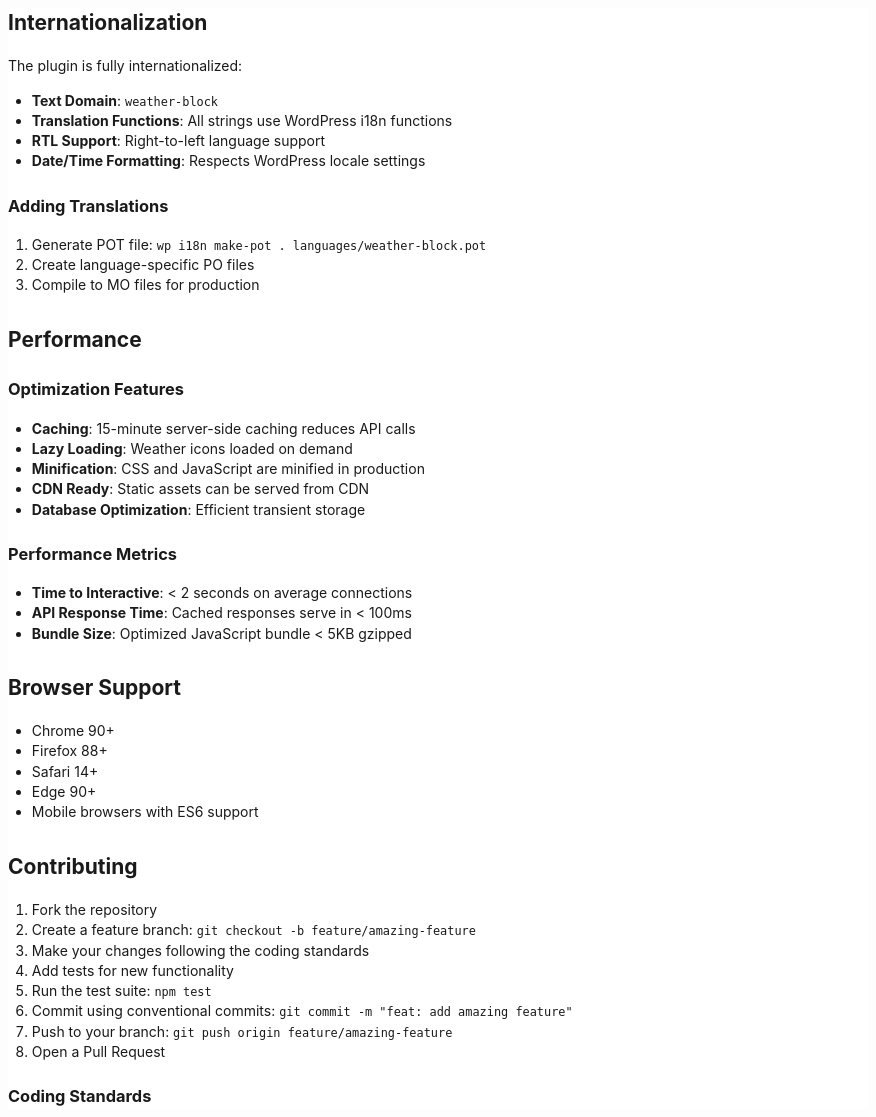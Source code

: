 ## Internationalization

The plugin is fully internationalized:

- **Text Domain**: `weather-block`
- **Translation Functions**: All strings use WordPress i18n functions
- **RTL Support**: Right-to-left language support
- **Date/Time Formatting**: Respects WordPress locale settings

### Adding Translations

1. Generate POT file: `wp i18n make-pot . languages/weather-block.pot`
2. Create language-specific PO files
3. Compile to MO files for production

## Performance

### Optimization Features

- **Caching**: 15-minute server-side caching reduces API calls
- **Lazy Loading**: Weather icons loaded on demand
- **Minification**: CSS and JavaScript are minified in production
- **CDN Ready**: Static assets can be served from CDN
- **Database Optimization**: Efficient transient storage

### Performance Metrics

- **Time to Interactive**: < 2 seconds on average connections
- **API Response Time**: Cached responses serve in < 100ms
- **Bundle Size**: Optimized JavaScript bundle < 5KB gzipped

## Browser Support

- Chrome 90+
- Firefox 88+
- Safari 14+
- Edge 90+
- Mobile browsers with ES6 support

## Contributing

1. Fork the repository
2. Create a feature branch: `git checkout -b feature/amazing-feature`
3. Make your changes following the coding standards
4. Add tests for new functionality
5. Run the test suite: `npm test`
6. Commit using conventional commits: `git commit -m "feat: add amazing feature"`
7. Push to your branch: `git push origin feature/amazing-feature`
8. Open a Pull Request

### Coding Standards
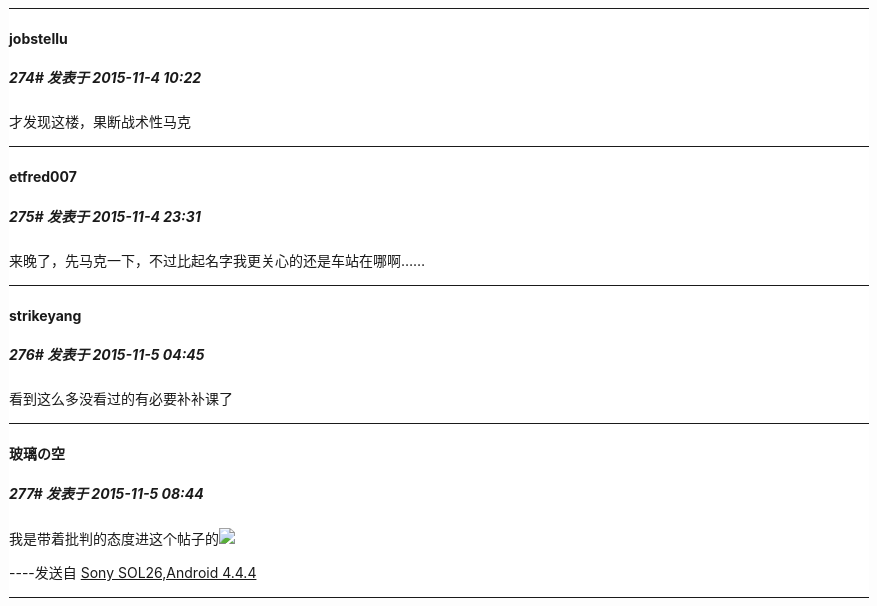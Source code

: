 
-----

####  jobstellu  
##### 274#       发表于 2015-11-4 10:22




才发现这楼，果断战术性马克







-----

####  etfred007  
##### 275#       发表于 2015-11-4 23:31




来晚了，先马克一下，不过比起名字我更关心的还是车站在哪啊……







-----

####  strikeyang  
##### 276#       发表于 2015-11-5 04:45




看到这么多没看过的有必要补补课了







-----

####  玻璃の空  
##### 277#       发表于 2015-11-5 08:44




我是带着批判的态度进这个帖子的<img src="https://static.saraba1st.com/image/smiley/face/18.gif" referrerpolicy="no-referrer">


----发送自 [Sony SOL26,Android 4.4.4](http://stage1.5j4m.com/?1.19)







-----
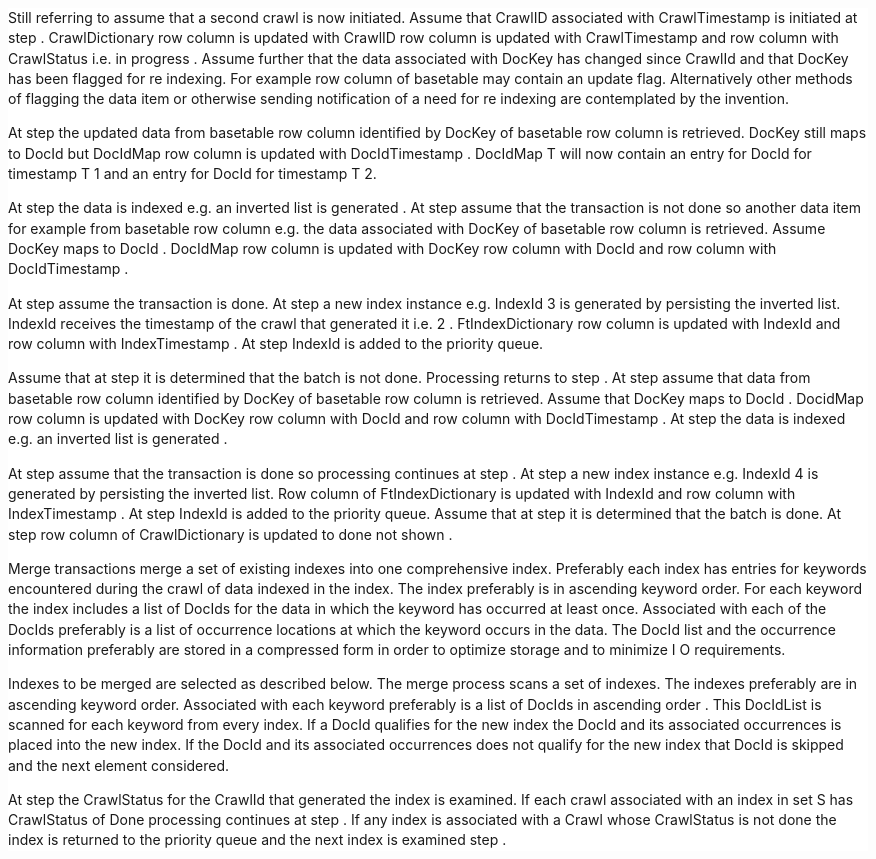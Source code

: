 Still referring to assume that a second crawl is now initiated. Assume that CrawlID associated with CrawlTimestamp is initiated at step . CrawlDictionary row column is updated with CrawlID row column is updated with CrawlTimestamp and row column with CrawlStatus i.e. in progress . Assume further that the data associated with DocKey has changed since CrawlId and that DocKey has been flagged for re indexing. For example row column of basetable may contain an update flag. Alternatively other methods of flagging the data item or otherwise sending notification of a need for re indexing are contemplated by the invention.

At step the updated data from basetable row column identified by DocKey of basetable row column is retrieved. DocKey still maps to DocId but DocIdMap row column is updated with DocIdTimestamp . DocIdMap T will now contain an entry for DocId for timestamp T 1 and an entry for DocId for timestamp T 2.

At step the data is indexed e.g. an inverted list is generated . At step assume that the transaction is not done so another data item for example from basetable row column e.g. the data associated with DocKey of basetable row column is retrieved. Assume DocKey maps to DocId . DocIdMap row column is updated with DocKey row column with DocId and row column with DocIdTimestamp .

At step assume the transaction is done. At step a new index instance e.g. IndexId 3 is generated by persisting the inverted list. IndexId receives the timestamp of the crawl that generated it i.e. 2 . FtIndexDictionary row column is updated with IndexId and row column with IndexTimestamp . At step IndexId is added to the priority queue.

Assume that at step it is determined that the batch is not done. Processing returns to step . At step assume that data from basetable row column identified by DocKey of basetable row column is retrieved. Assume that DocKey maps to DocId . DocidMap row column is updated with DocKey row column with DocId and row column with DocIdTimestamp . At step the data is indexed e.g. an inverted list is generated .

At step assume that the transaction is done so processing continues at step . At step a new index instance e.g. IndexId 4 is generated by persisting the inverted list. Row column of FtIndexDictionary is updated with IndexId and row column with IndexTimestamp . At step IndexId is added to the priority queue. Assume that at step it is determined that the batch is done. At step row column of CrawlDictionary is updated to done not shown .

Merge transactions merge a set of existing indexes into one comprehensive index. Preferably each index has entries for keywords encountered during the crawl of data indexed in the index. The index preferably is in ascending keyword order. For each keyword the index includes a list of DocIds for the data in which the keyword has occurred at least once. Associated with each of the DocIds preferably is a list of occurrence locations at which the keyword occurs in the data. The DocId list and the occurrence information preferably are stored in a compressed form in order to optimize storage and to minimize I O requirements.

Indexes to be merged are selected as described below. The merge process scans a set of indexes. The indexes preferably are in ascending keyword order. Associated with each keyword preferably is a list of DocIds in ascending order . This DocIdList is scanned for each keyword from every index. If a DocId qualifies for the new index the DocId and its associated occurrences is placed into the new index. If the DocId and its associated occurrences does not qualify for the new index that DocId is skipped and the next element considered.

At step the CrawlStatus for the CrawlId that generated the index is examined. If each crawl associated with an index in set S has CrawlStatus of Done processing continues at step . If any index is associated with a Crawl whose CrawlStatus is not done the index is returned to the priority queue and the next index is examined step .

•••

# [WHAT THE TASK ASKS]
Return exactly the lines above, from the one with "### Coding Standards" up to and including the one with "At step the updated", and include no pictures.

# [WRITTEN RESPONSE]
### Coding Standards
Source code

: 
-----

####  jobstellu  
##### 274#       发表于 2015-11-4 10:22




才发现这楼，果断战术性马克







-----

####  etfred007  
##### 275#       发表于 2015-11-4 23:31




来晚了，先马克一下，不过比起名字我更关心的还是车站在哪啊……







-----

####  strikeyang  
##### 276#       发表于 2015-11-5 04:45




看到这么多没看过的有必要补补课了







-----

####  玻璃の空  
##### 277#       发表于 2015-11-5 08:44




我是带着批判的态度进这个帖子的<img src="https://static.saraba1st.com/image/smiley/face/18.gif" referrerpolicy="no-referrer">


----发送自 [Sony SOL26,Android 4.4.4](http://stage1.5j4m.com/?1.19)







-----
Source code

: Still referring to assume that a second crawl is now initiated. Assume that CrawlID associated with CrawlTimestamp is initiated at step . CrawlDictionary row column is updated with CrawlID row column is updated with CrawlTimestamp and row column with CrawlStatus i.e. in progress . Assume further that the data associated with DocKey has changed since CrawlId and that DocKey has been flagged for re indexing. For example row column of basetable may contain an update flag. Alternatively other methods of flagging the data item or otherwise sending notification of a need for re indexing are contemplated by the invention.

At step the updated data from basetable row column identified by DocKey of basetable row column is retrieved. DocKey still maps to DocId but DocIdMap row column is updated with DocIdTimestamp . DocIdMap T will now contain an entry for DocId for timestamp T 1 and an entry for DocId for timestamp T 2.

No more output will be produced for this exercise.